To biologically validate results of different component methods of McClintock, we took advantage of the fact that Ty elements are known to insert in close proximity to tRNA genes in S. cerevisiae [44], 47-50, 53-[55]. A prediction was counted as within a tRNA gene region if any part of the annotation was with 1000bp upstream or 500bp downstream of the transcription start site of one of the 299 annotated tRNA genes, taking tRNA gene orientation into account. To visualize the patterns of non-reference TE predictions around tRNA genes, all results for all 93 samples were converted to a single genome coverage bigWig file for each TE and each component method. SeqPlots [62] was used to produce plots of the genome coverage averaged across the 299 tRNA genes. Plots were centered on the start of the tRNA gene and extended 1000bp upstream and 500bp downstream, taking into account the orientation of each tRNA gene. Results for TEMP were subset into two groups based on whether split-read support for a prediction was available or not.
The lengths of TSDs for non-reference TE insertions predicted by the split-read methods were plotted by TE family. To prevent any non-reference TE insertions present at the same location in multiple samples from biasing the results, only unique insertion sites were plotted. If a method called an insertion at nearly the same location but with a longer or shorter TSD in different samples, these were classed as unique sites.
Declarations
Availability of Data and Materials
Supporting datasets of McClintock predictions for real yeast genomes are available as Additional File 2.

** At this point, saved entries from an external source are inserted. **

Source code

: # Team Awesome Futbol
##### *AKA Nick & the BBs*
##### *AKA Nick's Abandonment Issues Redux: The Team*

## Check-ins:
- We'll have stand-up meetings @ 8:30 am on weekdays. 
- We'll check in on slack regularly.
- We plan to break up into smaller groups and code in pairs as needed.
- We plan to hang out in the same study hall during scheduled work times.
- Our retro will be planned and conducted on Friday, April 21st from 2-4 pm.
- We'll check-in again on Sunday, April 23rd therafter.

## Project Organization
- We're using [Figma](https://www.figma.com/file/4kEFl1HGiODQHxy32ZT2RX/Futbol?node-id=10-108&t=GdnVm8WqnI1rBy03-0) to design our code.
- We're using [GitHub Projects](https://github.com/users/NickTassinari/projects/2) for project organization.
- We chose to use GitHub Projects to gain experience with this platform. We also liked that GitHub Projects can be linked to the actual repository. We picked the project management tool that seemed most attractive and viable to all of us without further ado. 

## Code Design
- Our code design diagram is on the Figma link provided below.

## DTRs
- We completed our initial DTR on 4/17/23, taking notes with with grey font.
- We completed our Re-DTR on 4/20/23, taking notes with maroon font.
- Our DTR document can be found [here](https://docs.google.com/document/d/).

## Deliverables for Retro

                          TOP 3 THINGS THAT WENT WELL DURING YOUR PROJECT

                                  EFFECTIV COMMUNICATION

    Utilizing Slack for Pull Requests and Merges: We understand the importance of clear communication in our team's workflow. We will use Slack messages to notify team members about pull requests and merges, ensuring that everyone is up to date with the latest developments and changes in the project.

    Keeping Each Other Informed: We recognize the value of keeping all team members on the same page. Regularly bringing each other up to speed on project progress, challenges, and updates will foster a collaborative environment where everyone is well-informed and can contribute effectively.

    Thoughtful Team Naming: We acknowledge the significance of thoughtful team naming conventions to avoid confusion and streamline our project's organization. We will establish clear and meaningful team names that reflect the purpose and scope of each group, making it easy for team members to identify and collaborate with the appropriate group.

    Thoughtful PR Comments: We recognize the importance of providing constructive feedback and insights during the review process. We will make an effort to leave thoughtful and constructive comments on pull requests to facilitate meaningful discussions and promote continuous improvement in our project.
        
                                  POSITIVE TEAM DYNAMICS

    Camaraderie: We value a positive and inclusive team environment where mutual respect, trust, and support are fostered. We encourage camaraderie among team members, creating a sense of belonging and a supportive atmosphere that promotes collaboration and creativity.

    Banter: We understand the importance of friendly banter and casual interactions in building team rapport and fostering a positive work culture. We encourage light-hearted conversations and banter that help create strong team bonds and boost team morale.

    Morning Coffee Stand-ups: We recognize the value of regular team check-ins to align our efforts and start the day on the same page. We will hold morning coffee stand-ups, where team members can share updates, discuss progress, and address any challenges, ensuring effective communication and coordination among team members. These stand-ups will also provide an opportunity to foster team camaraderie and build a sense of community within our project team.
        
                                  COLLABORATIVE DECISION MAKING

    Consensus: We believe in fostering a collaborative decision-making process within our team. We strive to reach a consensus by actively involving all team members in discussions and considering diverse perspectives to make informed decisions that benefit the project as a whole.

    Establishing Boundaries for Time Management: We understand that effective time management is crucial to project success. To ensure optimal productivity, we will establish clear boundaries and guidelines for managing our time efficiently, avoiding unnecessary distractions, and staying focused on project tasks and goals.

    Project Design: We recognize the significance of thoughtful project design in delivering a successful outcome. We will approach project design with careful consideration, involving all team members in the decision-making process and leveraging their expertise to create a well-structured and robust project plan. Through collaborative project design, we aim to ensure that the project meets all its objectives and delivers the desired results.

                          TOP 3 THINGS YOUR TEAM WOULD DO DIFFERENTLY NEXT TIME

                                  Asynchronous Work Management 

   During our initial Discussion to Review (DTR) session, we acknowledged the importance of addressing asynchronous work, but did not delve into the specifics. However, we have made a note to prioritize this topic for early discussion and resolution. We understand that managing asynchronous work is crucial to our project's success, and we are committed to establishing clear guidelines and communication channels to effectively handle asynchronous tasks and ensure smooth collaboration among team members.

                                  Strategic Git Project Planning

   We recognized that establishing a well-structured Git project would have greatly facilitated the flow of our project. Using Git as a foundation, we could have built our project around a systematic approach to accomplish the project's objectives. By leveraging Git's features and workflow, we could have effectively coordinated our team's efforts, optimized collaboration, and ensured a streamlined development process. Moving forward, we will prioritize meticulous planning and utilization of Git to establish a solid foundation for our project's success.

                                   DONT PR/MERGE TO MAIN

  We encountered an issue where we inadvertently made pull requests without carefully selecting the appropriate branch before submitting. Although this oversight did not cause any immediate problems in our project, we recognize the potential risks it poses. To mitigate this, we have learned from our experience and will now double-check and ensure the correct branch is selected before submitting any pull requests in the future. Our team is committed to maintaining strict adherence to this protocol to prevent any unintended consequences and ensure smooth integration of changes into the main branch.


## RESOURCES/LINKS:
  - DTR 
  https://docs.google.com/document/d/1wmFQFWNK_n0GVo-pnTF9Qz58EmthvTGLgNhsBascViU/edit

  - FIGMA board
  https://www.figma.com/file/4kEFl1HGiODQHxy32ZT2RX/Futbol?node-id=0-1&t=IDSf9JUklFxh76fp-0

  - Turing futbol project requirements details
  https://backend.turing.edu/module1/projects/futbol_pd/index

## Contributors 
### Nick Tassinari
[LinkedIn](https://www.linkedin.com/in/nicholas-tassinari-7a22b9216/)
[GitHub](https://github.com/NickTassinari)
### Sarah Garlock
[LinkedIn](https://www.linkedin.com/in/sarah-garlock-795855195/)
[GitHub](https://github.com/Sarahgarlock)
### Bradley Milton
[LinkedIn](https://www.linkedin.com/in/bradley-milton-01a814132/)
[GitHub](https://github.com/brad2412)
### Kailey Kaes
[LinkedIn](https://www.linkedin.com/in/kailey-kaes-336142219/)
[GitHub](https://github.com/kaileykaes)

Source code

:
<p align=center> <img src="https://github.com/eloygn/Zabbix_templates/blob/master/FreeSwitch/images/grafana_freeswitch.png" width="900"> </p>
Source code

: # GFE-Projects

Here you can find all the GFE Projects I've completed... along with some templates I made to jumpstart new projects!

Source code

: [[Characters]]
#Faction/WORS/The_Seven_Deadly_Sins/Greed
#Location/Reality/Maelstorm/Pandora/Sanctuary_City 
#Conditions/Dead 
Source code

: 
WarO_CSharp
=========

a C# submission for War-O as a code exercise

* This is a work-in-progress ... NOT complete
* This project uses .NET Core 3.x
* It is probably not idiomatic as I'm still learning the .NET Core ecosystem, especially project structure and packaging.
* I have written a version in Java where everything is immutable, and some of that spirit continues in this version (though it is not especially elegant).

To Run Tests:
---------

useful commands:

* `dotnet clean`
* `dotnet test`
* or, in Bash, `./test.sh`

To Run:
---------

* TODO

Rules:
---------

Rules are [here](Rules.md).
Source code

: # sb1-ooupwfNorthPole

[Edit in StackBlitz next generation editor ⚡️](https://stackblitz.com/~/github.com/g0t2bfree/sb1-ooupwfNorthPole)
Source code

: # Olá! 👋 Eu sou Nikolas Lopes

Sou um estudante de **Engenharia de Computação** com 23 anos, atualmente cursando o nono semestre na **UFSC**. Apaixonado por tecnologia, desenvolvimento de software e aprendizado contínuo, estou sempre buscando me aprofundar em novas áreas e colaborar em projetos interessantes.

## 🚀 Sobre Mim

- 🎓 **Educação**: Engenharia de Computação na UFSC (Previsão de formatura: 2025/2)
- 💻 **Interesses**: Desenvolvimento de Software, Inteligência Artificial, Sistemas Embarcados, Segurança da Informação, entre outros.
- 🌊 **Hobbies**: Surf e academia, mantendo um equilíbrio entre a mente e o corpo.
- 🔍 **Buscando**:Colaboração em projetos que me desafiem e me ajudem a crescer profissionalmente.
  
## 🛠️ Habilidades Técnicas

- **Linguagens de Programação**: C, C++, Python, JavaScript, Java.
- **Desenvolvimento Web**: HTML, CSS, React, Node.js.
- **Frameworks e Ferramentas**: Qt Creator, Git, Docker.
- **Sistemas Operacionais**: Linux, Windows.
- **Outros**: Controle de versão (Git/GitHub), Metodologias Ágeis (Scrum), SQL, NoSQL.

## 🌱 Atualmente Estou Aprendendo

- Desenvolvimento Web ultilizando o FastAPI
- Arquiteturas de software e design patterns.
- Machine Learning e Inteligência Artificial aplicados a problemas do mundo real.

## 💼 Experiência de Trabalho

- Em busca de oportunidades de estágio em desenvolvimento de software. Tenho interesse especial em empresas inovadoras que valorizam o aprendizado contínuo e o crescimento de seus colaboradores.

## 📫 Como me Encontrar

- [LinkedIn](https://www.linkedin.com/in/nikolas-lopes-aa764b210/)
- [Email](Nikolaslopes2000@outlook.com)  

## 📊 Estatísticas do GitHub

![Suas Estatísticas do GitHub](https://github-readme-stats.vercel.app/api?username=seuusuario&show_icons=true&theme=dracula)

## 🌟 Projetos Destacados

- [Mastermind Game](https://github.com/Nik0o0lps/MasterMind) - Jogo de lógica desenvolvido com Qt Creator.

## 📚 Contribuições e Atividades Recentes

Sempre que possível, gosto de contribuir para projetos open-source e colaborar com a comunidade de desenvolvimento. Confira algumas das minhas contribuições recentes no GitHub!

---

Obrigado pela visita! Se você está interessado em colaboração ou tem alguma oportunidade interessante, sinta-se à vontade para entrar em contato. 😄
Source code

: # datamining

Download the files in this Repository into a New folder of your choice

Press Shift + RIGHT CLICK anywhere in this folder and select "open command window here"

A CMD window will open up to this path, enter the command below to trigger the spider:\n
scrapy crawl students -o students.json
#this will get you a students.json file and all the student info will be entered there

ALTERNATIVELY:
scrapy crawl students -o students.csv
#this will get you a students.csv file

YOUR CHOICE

Availability of supporting source code and requirements
Project name: McClintock
Project home page: https://github.com/bergmanlab/mcclintock
Operating system(s): LINUX
Programming language: BASH, PERL
License: FreeBSD
Abbreviations
- LTR
- long terminal repeat
- TE
- transposable element
- TSD
- target site duplication
- WGS
- whole-genome shotgun
Ethics approval and consent to participate
Not applicable.
Consent for publication
Not applicable.
Competing interests
The authors declare that they have no competing interests.
Funding
This work was supported by Wellcome Trust Award 096602/B/11/Z to MGN and free private repositories from GitHub.
Author’s contributions
MGN developed the McClintock pipeline, wrote the simulation and analysis code, performed the analysis, and drafted the manuscript; RSL developed ngs_te_mapper; CMB conceived of and supervised the project, performed the analysis, and drafted the manuscript.
Additional Files
Additional File 1 contains a combined supplement including: detailed descriptions of McClintock components; details of post-processing of component method output; methods, results and discussion of running McClintock on simulated resequencing data created for unmodified S. cerevisiae reference genomes; Additional Tables 1–2; and Additional Figures 1–4. Additional File 2 contains McClintock predictions for real yeast genomes on sacCer2 coordinates in BED format.
Acknowledgements
We thank Matthew Ronshaugen, Douda Bensasson and members of the Bergman Lab and for helpful comments throughout the project; Robert Kofler, Thomas Keane, Alexander Platzer, So a Robb, Jiali Zhuang for code fixes and insights into McClintock component methods; and Nick Gresham for high-performance cluster computing assistance.